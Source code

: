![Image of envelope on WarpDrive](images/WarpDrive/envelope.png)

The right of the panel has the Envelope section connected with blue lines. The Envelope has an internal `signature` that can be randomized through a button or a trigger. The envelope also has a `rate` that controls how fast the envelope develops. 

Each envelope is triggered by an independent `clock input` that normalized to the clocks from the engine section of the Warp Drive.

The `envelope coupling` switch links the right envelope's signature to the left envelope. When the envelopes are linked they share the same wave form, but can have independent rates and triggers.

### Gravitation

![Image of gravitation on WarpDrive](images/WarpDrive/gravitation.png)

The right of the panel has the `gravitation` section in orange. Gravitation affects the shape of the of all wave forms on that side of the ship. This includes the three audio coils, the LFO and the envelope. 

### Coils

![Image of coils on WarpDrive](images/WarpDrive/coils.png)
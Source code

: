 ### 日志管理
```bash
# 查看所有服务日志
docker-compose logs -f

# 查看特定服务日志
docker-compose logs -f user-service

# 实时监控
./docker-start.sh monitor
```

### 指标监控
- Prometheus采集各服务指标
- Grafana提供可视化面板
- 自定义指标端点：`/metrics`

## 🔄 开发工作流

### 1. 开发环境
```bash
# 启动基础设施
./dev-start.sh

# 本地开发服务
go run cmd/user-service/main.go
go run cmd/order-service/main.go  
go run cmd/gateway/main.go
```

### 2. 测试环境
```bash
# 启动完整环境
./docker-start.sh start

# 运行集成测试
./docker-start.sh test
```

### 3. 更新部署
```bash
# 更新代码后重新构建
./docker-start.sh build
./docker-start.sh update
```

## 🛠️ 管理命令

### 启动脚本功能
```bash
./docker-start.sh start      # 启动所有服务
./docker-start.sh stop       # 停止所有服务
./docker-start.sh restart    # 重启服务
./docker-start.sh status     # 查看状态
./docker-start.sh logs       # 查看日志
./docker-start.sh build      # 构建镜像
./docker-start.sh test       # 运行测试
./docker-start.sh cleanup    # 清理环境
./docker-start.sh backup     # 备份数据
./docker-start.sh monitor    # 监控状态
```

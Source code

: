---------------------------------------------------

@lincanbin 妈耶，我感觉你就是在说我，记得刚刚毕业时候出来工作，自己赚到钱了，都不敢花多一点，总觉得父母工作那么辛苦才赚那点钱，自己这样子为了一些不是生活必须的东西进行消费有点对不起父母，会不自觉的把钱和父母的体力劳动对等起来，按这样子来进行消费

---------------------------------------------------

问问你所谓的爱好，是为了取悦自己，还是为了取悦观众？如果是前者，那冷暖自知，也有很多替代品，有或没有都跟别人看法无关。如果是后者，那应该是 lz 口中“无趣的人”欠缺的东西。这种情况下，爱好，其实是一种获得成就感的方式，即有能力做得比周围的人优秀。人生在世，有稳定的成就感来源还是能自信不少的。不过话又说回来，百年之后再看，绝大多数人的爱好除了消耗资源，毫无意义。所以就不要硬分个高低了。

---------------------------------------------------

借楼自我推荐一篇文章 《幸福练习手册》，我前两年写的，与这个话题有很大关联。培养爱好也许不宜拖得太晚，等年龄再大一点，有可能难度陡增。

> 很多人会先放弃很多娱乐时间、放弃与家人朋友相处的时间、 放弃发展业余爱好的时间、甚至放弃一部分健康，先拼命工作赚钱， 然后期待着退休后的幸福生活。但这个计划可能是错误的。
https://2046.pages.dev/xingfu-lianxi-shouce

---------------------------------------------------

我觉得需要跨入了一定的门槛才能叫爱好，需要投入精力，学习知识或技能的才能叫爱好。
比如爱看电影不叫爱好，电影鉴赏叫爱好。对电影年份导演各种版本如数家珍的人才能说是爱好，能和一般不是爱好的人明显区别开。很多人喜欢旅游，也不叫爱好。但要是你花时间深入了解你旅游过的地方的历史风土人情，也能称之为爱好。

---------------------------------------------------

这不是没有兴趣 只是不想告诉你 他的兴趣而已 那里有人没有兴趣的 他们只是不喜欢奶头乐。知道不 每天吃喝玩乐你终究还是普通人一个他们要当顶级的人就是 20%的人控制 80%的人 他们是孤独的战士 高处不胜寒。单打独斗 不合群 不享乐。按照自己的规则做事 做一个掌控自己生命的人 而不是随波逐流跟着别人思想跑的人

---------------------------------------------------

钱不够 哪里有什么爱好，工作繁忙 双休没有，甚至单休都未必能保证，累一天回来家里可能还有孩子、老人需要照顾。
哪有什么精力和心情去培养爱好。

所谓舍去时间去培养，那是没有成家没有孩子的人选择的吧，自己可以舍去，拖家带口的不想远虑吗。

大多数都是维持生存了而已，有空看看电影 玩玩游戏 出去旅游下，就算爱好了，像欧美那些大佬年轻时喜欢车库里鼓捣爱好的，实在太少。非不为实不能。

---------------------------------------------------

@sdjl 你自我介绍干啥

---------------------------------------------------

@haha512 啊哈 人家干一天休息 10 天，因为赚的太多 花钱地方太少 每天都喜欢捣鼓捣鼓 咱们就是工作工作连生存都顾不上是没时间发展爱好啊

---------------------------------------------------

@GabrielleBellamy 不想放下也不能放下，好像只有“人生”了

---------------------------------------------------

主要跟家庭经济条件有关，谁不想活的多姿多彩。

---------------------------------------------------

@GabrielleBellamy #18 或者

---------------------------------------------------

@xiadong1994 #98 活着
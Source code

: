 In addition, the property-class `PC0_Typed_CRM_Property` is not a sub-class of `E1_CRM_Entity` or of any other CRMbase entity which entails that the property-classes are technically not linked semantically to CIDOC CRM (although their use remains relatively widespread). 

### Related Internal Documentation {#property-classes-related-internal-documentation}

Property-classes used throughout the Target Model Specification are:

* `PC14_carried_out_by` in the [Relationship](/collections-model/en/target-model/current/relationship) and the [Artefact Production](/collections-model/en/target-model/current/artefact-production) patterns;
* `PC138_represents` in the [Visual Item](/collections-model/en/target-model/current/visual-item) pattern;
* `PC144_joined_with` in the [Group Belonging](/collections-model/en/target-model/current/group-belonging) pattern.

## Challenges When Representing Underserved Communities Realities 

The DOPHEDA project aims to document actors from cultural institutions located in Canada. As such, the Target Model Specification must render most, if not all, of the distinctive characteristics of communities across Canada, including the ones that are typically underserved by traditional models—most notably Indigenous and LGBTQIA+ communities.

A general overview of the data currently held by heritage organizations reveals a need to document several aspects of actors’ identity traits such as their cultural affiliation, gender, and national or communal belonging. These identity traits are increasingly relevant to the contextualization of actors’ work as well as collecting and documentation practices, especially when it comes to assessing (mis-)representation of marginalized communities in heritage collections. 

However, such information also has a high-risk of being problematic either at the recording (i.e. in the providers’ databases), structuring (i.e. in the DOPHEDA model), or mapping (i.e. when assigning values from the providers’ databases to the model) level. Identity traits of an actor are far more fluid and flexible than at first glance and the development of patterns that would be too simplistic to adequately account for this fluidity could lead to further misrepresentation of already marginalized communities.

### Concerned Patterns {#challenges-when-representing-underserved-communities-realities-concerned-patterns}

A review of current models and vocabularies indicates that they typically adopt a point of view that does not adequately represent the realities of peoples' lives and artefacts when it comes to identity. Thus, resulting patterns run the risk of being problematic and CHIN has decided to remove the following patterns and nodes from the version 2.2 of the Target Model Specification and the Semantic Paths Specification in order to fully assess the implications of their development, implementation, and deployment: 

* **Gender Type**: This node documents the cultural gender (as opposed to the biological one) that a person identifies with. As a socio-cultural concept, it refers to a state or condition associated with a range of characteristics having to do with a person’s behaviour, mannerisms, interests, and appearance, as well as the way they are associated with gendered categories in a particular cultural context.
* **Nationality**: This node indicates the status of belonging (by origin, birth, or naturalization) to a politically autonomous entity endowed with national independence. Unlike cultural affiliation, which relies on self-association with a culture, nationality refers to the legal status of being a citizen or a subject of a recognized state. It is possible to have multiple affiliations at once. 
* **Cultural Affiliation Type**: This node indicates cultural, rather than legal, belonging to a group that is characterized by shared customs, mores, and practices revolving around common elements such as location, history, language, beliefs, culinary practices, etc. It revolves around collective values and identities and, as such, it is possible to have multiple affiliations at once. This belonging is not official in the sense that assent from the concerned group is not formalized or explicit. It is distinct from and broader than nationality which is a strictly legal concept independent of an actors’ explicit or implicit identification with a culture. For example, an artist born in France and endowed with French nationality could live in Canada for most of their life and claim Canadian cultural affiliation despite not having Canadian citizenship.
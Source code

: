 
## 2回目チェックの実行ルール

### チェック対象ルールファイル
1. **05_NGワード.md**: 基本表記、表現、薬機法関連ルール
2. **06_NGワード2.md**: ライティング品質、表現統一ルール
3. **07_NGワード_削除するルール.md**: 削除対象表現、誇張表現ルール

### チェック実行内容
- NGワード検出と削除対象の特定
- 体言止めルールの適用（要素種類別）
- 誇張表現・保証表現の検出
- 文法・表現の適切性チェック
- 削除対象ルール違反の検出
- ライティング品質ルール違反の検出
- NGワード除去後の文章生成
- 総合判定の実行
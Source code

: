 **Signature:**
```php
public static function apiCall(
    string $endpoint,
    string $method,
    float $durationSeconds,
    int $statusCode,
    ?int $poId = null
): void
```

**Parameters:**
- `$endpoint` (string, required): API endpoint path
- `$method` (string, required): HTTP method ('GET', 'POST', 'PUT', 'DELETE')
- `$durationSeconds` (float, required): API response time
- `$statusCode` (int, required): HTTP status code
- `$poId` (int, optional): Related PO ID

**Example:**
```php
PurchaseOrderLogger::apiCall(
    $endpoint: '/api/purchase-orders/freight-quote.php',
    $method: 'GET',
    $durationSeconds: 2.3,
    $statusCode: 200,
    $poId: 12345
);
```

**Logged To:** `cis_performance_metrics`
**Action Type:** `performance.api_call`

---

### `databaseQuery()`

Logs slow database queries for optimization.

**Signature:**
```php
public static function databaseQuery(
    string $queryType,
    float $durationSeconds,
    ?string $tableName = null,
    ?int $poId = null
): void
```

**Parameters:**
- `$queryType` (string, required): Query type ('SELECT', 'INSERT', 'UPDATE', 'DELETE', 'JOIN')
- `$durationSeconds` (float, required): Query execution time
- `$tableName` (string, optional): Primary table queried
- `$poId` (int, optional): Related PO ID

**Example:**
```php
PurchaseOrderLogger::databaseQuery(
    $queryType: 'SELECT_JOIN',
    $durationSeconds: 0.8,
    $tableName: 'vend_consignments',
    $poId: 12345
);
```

━━━━━━━━━━━━━━━━

▶ _WHAT TO PRODUCE_
Every line above with the word "public" belongs in the answer, copied as written.

▶ _SOLUTION TO THIS EXERCISE_
public static function apiCall(
public static function databaseQuery(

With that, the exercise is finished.